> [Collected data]
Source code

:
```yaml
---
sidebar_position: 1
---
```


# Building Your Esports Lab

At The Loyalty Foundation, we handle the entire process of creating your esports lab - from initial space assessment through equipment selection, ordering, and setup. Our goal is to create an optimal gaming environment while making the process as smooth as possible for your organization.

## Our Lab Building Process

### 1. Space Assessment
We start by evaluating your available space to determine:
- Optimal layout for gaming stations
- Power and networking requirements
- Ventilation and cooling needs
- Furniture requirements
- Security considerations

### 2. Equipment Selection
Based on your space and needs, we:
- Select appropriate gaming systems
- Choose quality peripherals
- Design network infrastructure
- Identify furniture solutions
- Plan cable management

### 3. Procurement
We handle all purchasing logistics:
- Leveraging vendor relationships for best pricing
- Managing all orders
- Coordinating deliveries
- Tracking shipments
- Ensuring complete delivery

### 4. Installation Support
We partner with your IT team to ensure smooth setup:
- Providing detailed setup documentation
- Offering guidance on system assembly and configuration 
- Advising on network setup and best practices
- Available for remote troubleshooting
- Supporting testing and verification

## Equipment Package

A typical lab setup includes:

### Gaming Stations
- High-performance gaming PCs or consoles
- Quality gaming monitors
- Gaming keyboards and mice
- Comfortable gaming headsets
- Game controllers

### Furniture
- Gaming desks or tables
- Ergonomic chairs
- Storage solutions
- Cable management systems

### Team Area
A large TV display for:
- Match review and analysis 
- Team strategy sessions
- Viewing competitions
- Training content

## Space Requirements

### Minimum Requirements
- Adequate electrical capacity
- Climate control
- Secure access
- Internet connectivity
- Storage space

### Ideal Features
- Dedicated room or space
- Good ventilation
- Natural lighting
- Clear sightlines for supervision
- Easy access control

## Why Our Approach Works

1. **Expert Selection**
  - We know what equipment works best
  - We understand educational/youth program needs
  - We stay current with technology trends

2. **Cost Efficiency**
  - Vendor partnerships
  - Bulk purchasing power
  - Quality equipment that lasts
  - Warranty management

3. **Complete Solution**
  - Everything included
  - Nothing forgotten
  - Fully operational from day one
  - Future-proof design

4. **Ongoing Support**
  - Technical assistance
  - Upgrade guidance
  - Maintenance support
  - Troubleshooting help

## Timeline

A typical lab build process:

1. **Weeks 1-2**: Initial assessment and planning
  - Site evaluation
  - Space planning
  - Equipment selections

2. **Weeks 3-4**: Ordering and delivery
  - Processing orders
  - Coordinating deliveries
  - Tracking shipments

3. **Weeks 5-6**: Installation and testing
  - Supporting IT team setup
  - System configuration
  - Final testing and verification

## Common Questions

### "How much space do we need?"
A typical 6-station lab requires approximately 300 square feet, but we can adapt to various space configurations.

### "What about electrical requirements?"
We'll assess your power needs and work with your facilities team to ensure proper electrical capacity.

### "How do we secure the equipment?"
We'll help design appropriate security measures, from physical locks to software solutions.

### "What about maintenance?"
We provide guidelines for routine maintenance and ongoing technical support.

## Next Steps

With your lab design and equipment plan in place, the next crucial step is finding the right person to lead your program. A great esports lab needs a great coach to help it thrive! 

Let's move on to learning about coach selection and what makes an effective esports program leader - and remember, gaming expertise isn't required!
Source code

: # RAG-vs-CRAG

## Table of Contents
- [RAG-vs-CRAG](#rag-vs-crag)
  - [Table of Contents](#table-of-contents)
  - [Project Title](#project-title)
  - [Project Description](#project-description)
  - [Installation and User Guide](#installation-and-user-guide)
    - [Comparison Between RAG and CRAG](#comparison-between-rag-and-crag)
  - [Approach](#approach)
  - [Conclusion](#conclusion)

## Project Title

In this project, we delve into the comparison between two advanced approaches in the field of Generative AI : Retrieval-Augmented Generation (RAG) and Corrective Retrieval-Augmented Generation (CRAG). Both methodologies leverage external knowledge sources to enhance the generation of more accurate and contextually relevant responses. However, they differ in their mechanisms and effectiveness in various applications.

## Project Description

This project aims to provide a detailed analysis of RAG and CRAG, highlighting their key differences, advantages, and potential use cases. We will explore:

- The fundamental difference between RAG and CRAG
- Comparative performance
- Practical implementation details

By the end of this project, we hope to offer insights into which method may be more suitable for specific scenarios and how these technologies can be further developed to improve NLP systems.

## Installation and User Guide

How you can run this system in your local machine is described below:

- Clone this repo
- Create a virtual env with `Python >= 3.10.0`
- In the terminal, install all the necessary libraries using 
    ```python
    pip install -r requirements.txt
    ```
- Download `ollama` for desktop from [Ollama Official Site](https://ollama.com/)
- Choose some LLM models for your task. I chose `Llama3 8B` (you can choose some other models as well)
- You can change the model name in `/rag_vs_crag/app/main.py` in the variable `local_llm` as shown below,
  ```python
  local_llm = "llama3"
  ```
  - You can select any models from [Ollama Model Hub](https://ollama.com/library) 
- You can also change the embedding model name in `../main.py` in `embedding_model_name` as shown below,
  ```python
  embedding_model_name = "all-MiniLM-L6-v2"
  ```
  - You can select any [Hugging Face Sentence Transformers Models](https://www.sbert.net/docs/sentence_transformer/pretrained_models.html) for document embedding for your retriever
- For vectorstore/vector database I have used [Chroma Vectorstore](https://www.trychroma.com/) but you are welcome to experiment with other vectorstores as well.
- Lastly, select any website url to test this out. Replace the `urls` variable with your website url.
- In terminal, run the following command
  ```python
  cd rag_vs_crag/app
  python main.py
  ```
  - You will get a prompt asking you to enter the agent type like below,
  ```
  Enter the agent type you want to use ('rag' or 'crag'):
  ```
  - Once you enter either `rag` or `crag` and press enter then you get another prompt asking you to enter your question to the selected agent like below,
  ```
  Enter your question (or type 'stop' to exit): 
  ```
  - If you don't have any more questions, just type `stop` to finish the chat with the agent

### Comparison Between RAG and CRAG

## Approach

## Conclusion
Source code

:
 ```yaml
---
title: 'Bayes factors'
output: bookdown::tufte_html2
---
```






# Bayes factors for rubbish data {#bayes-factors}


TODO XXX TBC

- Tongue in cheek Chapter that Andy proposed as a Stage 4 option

> [What is being asked] What you give back must be the stretch above, starting at the line with "- Final testing and verification" and ending at the line with "- Comparative performance", copied exactly.

> [Task output]
  - Final testing and verification

## Common Questions

### "How much space do we need?"
A typical 6-station lab requires approximately 300 square feet, but we can adapt to various space configurations.

### "What about electrical requirements?"
We'll assess your power needs and work with your facilities team to ensure proper electrical capacity.

### "How do we secure the equipment?"
We'll help design appropriate security measures, from physical locks to software solutions.

### "What about maintenance?"
We provide guidelines for routine maintenance and ongoing technical support.

## Next Steps

With your lab design and equipment plan in place, the next crucial step is finding the right person to lead your program. A great esports lab needs a great coach to help it thrive! 

Let's move on to learning about coach selection and what makes an effective esports program leader - and remember, gaming expertise isn't required!
Source code

: # RAG-vs-CRAG

## Table of Contents
- [RAG-vs-CRAG](#rag-vs-crag)
  - [Table of Contents](#table-of-contents)
  - [Project Title](#project-title)
  - [Project Description](#project-description)
  - [Installation and User Guide](#installation-and-user-guide)
    - [Comparison Between RAG and CRAG](#comparison-between-rag-and-crag)
  - [Approach](#approach)
  - [Conclusion](#conclusion)

## Project Title

In this project, we delve into the comparison between two advanced approaches in the field of Generative AI : Retrieval-Augmented Generation (RAG) and Corrective Retrieval-Augmented Generation (CRAG). Both methodologies leverage external knowledge sources to enhance the generation of more accurate and contextually relevant responses. However, they differ in their mechanisms and effectiveness in various applications.

## Project Description

This project aims to provide a detailed analysis of RAG and CRAG, highlighting their key differences, advantages, and potential use cases. We will explore:

- The fundamental difference between RAG and CRAG
- Comparative performance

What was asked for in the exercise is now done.